### [What you should do]
After finding the line with "- Game Development" in the data below, set down exactly each line through the one with "the right path.", inclusive, and stop there.

### [Dataset entries]
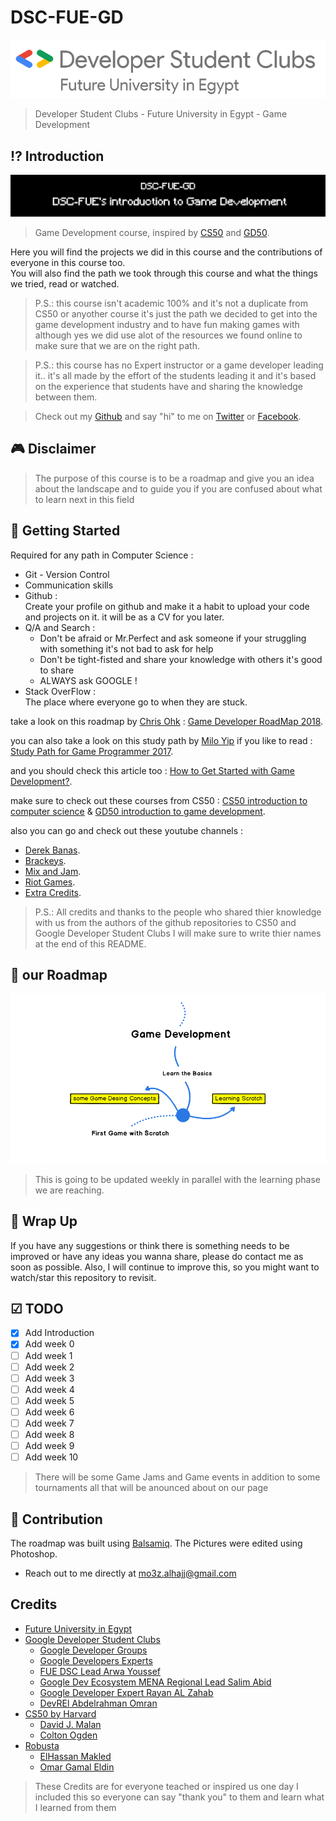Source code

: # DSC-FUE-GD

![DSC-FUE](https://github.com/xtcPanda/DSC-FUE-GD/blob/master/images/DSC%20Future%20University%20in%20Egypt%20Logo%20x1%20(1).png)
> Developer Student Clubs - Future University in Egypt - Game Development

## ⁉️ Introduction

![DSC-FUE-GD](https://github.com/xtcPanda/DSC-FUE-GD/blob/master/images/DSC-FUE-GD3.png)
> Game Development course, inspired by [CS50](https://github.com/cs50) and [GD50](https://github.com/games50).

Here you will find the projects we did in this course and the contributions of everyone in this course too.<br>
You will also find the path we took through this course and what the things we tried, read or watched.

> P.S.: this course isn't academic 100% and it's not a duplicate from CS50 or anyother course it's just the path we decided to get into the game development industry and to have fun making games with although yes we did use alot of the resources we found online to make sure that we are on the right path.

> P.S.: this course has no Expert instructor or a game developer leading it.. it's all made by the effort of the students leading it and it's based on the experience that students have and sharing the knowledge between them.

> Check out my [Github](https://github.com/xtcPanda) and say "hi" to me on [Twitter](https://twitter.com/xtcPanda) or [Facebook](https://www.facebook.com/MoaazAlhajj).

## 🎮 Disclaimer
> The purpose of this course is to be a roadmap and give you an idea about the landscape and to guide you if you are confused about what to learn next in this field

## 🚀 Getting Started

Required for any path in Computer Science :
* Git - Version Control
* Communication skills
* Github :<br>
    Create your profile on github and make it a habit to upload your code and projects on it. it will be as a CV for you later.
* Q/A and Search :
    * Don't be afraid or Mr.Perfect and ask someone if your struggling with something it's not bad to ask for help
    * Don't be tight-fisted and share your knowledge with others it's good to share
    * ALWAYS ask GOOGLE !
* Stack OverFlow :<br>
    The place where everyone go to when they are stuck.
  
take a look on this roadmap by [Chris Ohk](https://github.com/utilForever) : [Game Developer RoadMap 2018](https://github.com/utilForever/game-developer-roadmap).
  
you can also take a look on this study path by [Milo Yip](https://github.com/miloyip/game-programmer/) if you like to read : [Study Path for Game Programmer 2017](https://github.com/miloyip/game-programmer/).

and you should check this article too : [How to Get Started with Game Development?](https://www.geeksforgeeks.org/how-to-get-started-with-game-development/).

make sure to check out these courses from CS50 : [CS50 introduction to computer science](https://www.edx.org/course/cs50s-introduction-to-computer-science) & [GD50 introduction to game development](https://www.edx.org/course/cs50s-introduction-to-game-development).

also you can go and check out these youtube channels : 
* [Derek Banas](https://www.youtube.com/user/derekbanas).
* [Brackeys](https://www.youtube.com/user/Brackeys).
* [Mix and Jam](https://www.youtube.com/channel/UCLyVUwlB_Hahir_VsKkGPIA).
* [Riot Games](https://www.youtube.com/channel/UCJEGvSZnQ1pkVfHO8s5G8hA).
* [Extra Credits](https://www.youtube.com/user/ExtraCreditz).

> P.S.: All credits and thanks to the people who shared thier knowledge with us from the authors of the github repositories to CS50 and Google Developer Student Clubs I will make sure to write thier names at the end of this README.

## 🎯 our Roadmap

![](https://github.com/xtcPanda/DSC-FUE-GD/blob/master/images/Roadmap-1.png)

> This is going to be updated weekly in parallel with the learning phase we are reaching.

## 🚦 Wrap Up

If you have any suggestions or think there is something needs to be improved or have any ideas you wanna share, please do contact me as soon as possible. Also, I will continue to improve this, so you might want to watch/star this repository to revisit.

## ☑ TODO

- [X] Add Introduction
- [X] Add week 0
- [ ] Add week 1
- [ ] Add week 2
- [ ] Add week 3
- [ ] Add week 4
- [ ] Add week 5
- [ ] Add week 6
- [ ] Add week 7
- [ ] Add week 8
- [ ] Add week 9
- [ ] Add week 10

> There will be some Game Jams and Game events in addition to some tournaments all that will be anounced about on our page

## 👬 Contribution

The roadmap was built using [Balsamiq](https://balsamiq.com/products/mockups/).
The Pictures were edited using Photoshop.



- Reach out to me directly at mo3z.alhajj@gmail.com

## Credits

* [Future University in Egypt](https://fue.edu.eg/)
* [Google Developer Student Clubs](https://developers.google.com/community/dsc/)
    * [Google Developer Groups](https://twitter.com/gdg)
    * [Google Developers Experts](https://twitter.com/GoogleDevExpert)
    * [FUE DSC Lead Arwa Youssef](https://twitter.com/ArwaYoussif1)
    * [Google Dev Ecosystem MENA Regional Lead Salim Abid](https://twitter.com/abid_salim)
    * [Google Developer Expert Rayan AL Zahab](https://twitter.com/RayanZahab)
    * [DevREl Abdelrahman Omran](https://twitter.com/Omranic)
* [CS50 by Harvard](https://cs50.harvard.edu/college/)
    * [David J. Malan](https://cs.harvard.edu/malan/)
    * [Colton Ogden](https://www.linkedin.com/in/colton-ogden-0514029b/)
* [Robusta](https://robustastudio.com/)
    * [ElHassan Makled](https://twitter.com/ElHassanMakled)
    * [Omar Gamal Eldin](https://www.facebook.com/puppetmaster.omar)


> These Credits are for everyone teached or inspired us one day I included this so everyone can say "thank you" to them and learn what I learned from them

* * *

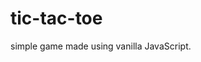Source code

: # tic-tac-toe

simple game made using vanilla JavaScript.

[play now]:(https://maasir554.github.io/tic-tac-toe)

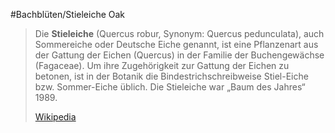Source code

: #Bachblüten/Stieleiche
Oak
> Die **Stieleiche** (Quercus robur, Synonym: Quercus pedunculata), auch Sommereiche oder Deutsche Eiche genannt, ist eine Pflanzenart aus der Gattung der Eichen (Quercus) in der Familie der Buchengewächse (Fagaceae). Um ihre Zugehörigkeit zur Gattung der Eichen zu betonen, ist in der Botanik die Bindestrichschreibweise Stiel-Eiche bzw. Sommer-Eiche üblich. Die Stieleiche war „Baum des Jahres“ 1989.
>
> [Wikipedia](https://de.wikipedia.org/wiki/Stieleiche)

### [Written solution]
> Developer Student Clubs - Future University in Egypt - Game Development

## ⁉️ Introduction

![DSC-FUE-GD](https://github.com/xtcPanda/DSC-FUE-GD/blob/master/images/DSC-FUE-GD3.png)
> Game Development course, inspired by [CS50](https://github.com/cs50) and [GD50](https://github.com/games50).

Here you will find the projects we did in this course and the contributions of everyone in this course too.<br>
You will also find the path we took through this course and what the things we tried, read or watched.

> P.S.: this course isn't academic 100% and it's not a duplicate from CS50 or anyother course it's just the path we decided to get into the game development industry and to have fun making games with although yes we did use alot of the resources we found online to make sure that we are on the right path.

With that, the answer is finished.